Park City Mountain Resort and its landlord, Talisker Land Holdings, in conjunction with Vail Resorts Inc., announced Monday morning they have been unable to reach a lease agreement as of Sunday — the deadline for mediation negotiations.
The parties jointly asked 3rd District Judge Ryan Harris to extend the talks through 5 p.m. Friday.
In a statement issued Monday afternoon, Talisker/Vail said they "are completely committed to finding a resolution to this dispute that is in the best interests of all the parties and the Park City community... As such, we appreciate continuing to be in the court-ordered mediation process and we remain optimistic that the parties can come together and bring closure to the disruption caused by the litigation."
In a separate public statement, Jenni Smith, PCMR president and manager, said her team will continue to negotiate with Talisker/Vail.
"Only PCMR will be able to operate the resort for the upcoming 2014/15 season, unless a long-term solution is reached immediately," she said. "Our goal is, and has always been, to keep the resort open for the 2014/15 season."
PCMR and Talisker/Vail also are scheduled to appear in Harris’ Park City court Wednesday to establish a bond amount that would allow PCMR to continue to operate the ski resort until an agreement is reached or litigation is exhausted.
The corporations have been at odds since PCMR missed an April 30, 2011, lease extension deadline for 2,852 acres of ski terrain. Fearing eviction, PCMR filed suit later that year and litigation has been ongoing.
Talisker leases the nearby Canyons Resort to Vail for $25 million a year. The lease includes the potential to operate PCMR if Talisker/Vail prevail in court.
Earlier this year, Harris ruled in favor of Talisker on key elements of the case, setting the stage for an eviction.
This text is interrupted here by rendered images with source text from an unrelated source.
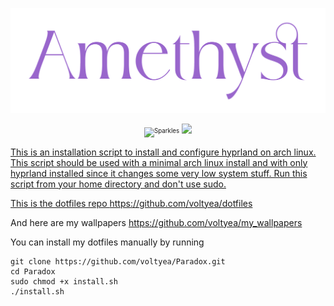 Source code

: <p align="center">
<a href="https://github.com/voltyea/Amethyst">
  <img src="assets/amethyst.svg">
  </a>
</p>

<p align="center">
  <sub><sup><img src="https://raw.githubusercontent.com/Tarikul-Islam-Anik/Telegram-Animated-Emojis/main/Activity/Sparkles.webp" alt="Sparkles" width="25" height="25"/></sup></sub>
<a href="https://github.com/voltyea/Amethyst">
    <img src="https://img.shields.io/github/last-commit/end-4/dots-hyprland?&style=for-the-badge&color=8ad7eb&logo=git&logoColor=D9E0EE&labelColor=1E202B"
  </a>

This is an installation script to install and configure hyprland on arch linux.
This script should be used with a minimal arch linux install and with only hyprland installed since it changes some very low system stuff.
Run this script from your home directory and don't use sudo.

This is the dotfiles repo
https://github.com/voltyea/dotfiles

And here are my wallpapers
https://github.com/voltyea/my_wallpapers

You can install my dotfiles manually by running
```
git clone https://github.com/voltyea/Paradox.git
cd Paradox
sudo chmod +x install.sh
./install.sh
```

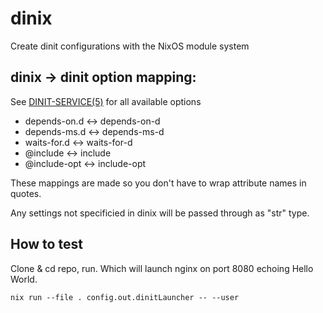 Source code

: # dinix

Create dinit configurations with the NixOS module system

## dinix -> dinit option mapping:
See [DINIT-SERVICE(5)](https://davmac.org/projects/dinit/man-pages-html/dinit-service.5.html) for all available options

* depends-on.d <-> depends-on-d
* depends-ms.d <-> depends-ms-d
* waits-for.d <-> waits-for-d
* @include <-> include
* @include-opt <-> include-opt

These mappings are made so you don't have to wrap attribute names in quotes.

Any settings not specificied in dinix will be passed through as "str" type.

## How to test
Clone & cd repo, run. Which will launch nginx on port 8080 echoing Hello World.
```
nix run --file . config.out.dinitLauncher -- --user
```
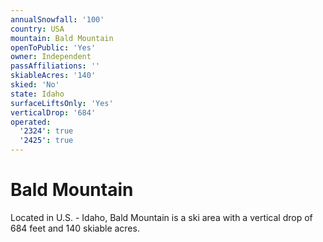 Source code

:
 ```yaml
---
annualSnowfall: '100'
country: USA
mountain: Bald Mountain
openToPublic: 'Yes'
owner: Independent
passAffiliations: ''
skiableAcres: '140'
skied: 'No'
state: Idaho
surfaceLiftsOnly: 'Yes'
verticalDrop: '684'
operated:
  '2324': true
  '2425': true
---
```



# Bald Mountain

Located in U.S. - Idaho, Bald Mountain is a ski area with a vertical drop of 684 feet and 140 skiable acres.
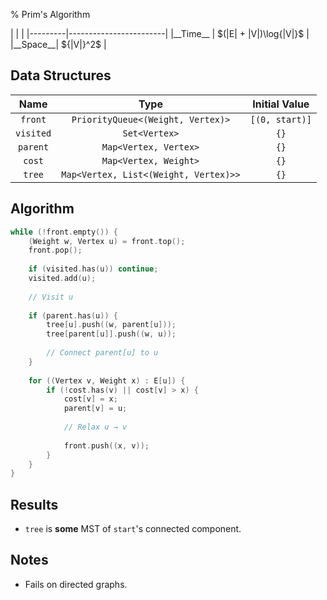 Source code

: % Prim's Algorithm

<div class="no-stretch">
|         |                        |
|---------|------------------------|
|__Time__ | $(|E| + |V|)\log{|V|}$ |
|__Space__| ${|V|}^2$              |
</div>

## Data Structures
| Name      | Type                                  | Initial Value  |
|:---------:|:-------------------------------------:|:--------------:|
| `front`   | `PriorityQueue<(Weight, Vertex)>`     | `[(0, start)]` |
| `visited` | `Set<Vertex>`                         | `{}`           |
| `parent`  | `Map<Vertex, Vertex>`                 | `{}`           |
| `cost`    | `Map<Vertex, Weight>`                 | `{}`           |
| `tree`    | `Map<Vertex, List<(Weight, Vertex)>>` | `{}`           |

## Algorithm
```c++
while (!front.empty()) {
    (Weight w, Vertex u) = front.top();
    front.pop();
    
    if (visited.has(u)) continue;
    visited.add(u);
    
    // Visit u
    
    if (parent.has(u)) {
        tree[u].push((w, parent[u]));
        tree[parent[u]].push((w, u));
        
        // Connect parent[u] to u
    }
    
    for ((Vertex v, Weight x) : E[u]) {
        if (!cost.has(v) || cost[v] > x) {
            cost[v] = x;
            parent[v] = u;
            
            // Relax u → v
            
            front.push((x, v));
        }
    }
}
```

## Results
- `tree` is **some** MST of `start`'s connected component.

## Notes
- Fails on directed graphs.
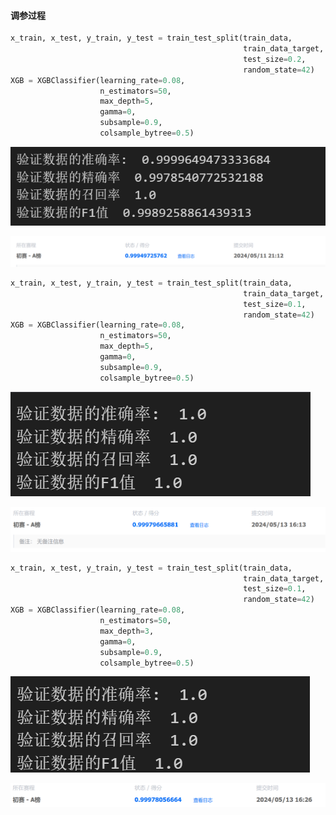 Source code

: #### 调参过程

```python
x_train, x_test, y_train, y_test = train_test_split(train_data,
                                                    train_data_target,
                                                    test_size=0.2,
                                                    random_state=42)
XGB = XGBClassifier(learning_rate=0.08,
                    n_estimators=50,
                    max_depth=5,
                    gamma=0,
                    subsample=0.9,
                    colsample_bytree=0.5)
```

![image-20240513162359047](.\figures\image-20240513162359047.png)

![image-20240513162433345](.\figures\image-20240513162433345.png)

```python
x_train, x_test, y_train, y_test = train_test_split(train_data,
                                                    train_data_target,
                                                    test_size=0.1,
                                                    random_state=42)
XGB = XGBClassifier(learning_rate=0.08,
                    n_estimators=50,
                    max_depth=5,
                    gamma=0,
                    subsample=0.9,
                    colsample_bytree=0.5)
```

![image-20240513161838348](.\figures\image-20240513161838348.png)

![image-20240513161936673](.\figures\image-20240513161936673.png)

```python
x_train, x_test, y_train, y_test = train_test_split(train_data,
                                                    train_data_target,
                                                    test_size=0.1,
                                                    random_state=42)
XGB = XGBClassifier(learning_rate=0.08,
                    n_estimators=50,
                    max_depth=3,
                    gamma=0,
                    subsample=0.9,
                    colsample_bytree=0.5)
```

![image-20240513163057835](.\figures\image-20240513163057835.png)

![image-20240513163105998](.\figures\image-20240513163105998.png)

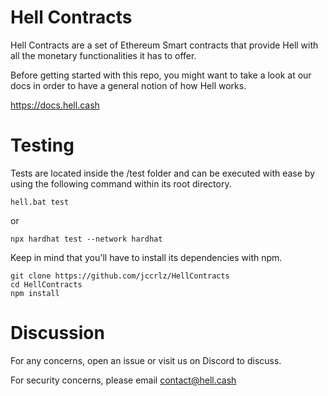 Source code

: # Hell Contracts

Hell Contracts are a set of Ethereum Smart contracts that provide Hell with all the monetary functionalities it has to offer.

Before getting started with this repo, you might want to take a look at our docs in order to have a general notion of how Hell works.

https://docs.hell.cash

# Testing

Tests are located inside the /test folder and can be executed with ease by using the following command within its root directory. 

```
hell.bat test
```
or 
```
npx hardhat test --network hardhat
```

Keep in mind that you'll have to install its dependencies with npm.

```
git clone https://github.com/jccrlz/HellContracts
cd HellContracts
npm install
```

# Discussion

For any concerns, open an issue or visit us on Discord to discuss.

For security concerns, please email contact@hell.cash
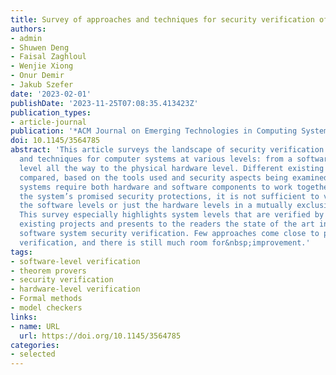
 ```yaml
---
title: Survey of approaches and techniques for security verification of computer systems
authors:
- admin 
- Shuwen Deng
- Faisal Zaghloul
- Wenjie Xiong
- Onur Demir
- Jakub Szefer
date: '2023-02-01'
publishDate: '2023-11-25T07:08:35.413423Z'
publication_types:
- article-journal
publication: '*ACM Journal on Emerging Technologies in Computing Systems (JETC)*'
doi: 10.1145/3564785
abstract: 'This article surveys the landscape of security verification approaches
  and techniques for computer systems at various levels: from a software-application
  level all the way to the physical hardware level. Different existing projects are
  compared, based on the tools used and security aspects being examined. Since many
  systems require both hardware and software components to work together to provide
  the system’s promised security protections, it is not sufficient to verify just
  the software levels or just the hardware levels in a mutually exclusive fashion.
  This survey especially highlights system levels that are verified by the different
  existing projects and presents to the readers the state of the art in hardware and
  software system security verification. Few approaches come close to providing full-system
  verification, and there is still much room for&nbsp;improvement.'
tags:
- software-level verification
- theorem provers
- security verification
- hardware-level verification
- Formal methods
- model checkers
links:
- name: URL
  url: https://doi.org/10.1145/3564785
categories:
- selected
---
```


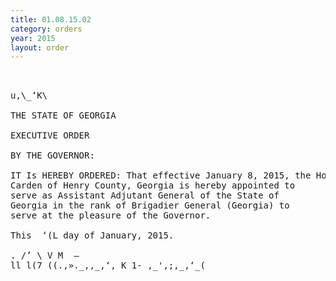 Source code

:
 ```yaml
---
title: 01.08.15.02
category: orders
year: 2015
layout: order
---
```


<pre>     

u,\_‘K\

THE STATE OF GEORGIA

EXECUTIVE ORDER

BY THE GOVERNOR:

IT Is HEREBY ORDERED: That effective January 8, 2015, the Honorable Thomas
Carden of Henry County, Georgia is hereby appointed to
serve as Assistant Adjutant General of the State of
Georgia in the rank of Brigadier General (Georgia) to
serve at the pleasure of the Governor.

This  ‘(L day of January, 2015.

. /’ \ V M  —
ll l(7 ((.,»._,,_,‘, K 1- ,_',;,_,‘_(<j
GOVERNOR

</pre>
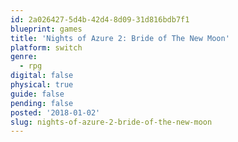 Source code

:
 ```yaml
---
id: 2a026427-5d4b-42d4-8d09-31d816bdb7f1
blueprint: games
title: 'Nights of Azure 2: Bride of The New Moon'
platform: switch
genre:
  - rpg
digital: false
physical: true
guide: false
pending: false
posted: '2018-01-02'
slug: nights-of-azure-2-bride-of-the-new-moon
---
```

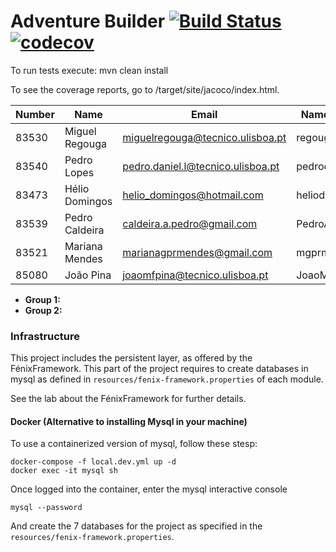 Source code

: # Adventure Builder [![Build Status](https://travis-ci.com/tecnico-softeng/es18al_24-project.svg?token=J7gbx9uGUSTB6m91BeyY&branch=develop)](https://travis-ci.com/tecnico-softeng/es18al_24-project)[![codecov](https://codecov.io/gh/tecnico-softeng/es18al_24-project/branch/develop/graph/badge.svg?token=fVUMtVSYwj)](https://codecov.io/gh/tecnico-softeng/es18al_24-project)
To run tests execute: mvn clean install

To see the coverage reports, go to <module name>/target/site/jacoco/index.html.


|   Number   |          Name           |                  Email                    |   Name GitHUb  | Grupo |
| ---------- | ----------------------- | ----------------------------------------- | ---------------| ----- |
|   83530    |      Miguel Regouga     |     miguelregouga@tecnico.ulisboa.pt      |     regouga    |   1   |
|   83540    |      Pedro Lopes        |    pedro.daniel.l@tecnico.ulisboa.pt      | pedrodaniel10  |   1   |
|   83473    |     Hélio Domingos      |       helio_domingos@hotmail.com          |  heliodomingos |   1   |
|   83539    |     Pedro Caldeira      |        caldeira.a.pedro@gmail.com         | PedroACaldeira |   2   |
|   83521    |     Mariana Mendes      |        marianagprmendes@gmail.com         |   mgprmendes   |   2   |
|   85080    |       João Pina         |     joaomfpina@tecnico.ulisboa.pt         | JoaoMiguelPina |   2   |

- **Group 1:**
- **Group 2:**

### Infrastructure

This project includes the persistent layer, as offered by the FénixFramework.
This part of the project requires to create databases in mysql as defined in `resources/fenix-framework.properties` of each module.

See the lab about the FénixFramework for further details.

#### Docker (Alternative to installing Mysql in your machine)

To use a containerized version of mysql, follow these stesp:

```
docker-compose -f local.dev.yml up -d
docker exec -it mysql sh
```

Once logged into the container, enter the mysql interactive console

```
mysql --password
```

And create the 7 databases for the project as specified in
the `resources/fenix-framework.properties`.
PCMR vowed to appeal to the Utah Supreme Court.
PCMR owns the base acreage and facilities that it says are key to operating the resort.
If a bond agreement is reached, PCMR would run the resort through the upcoming ski season.
The uncertainty over the resort’s future has been the source of much anxiety in Park City and west Summit County, where thousands of jobs and a big share of government revenue depends on tourism.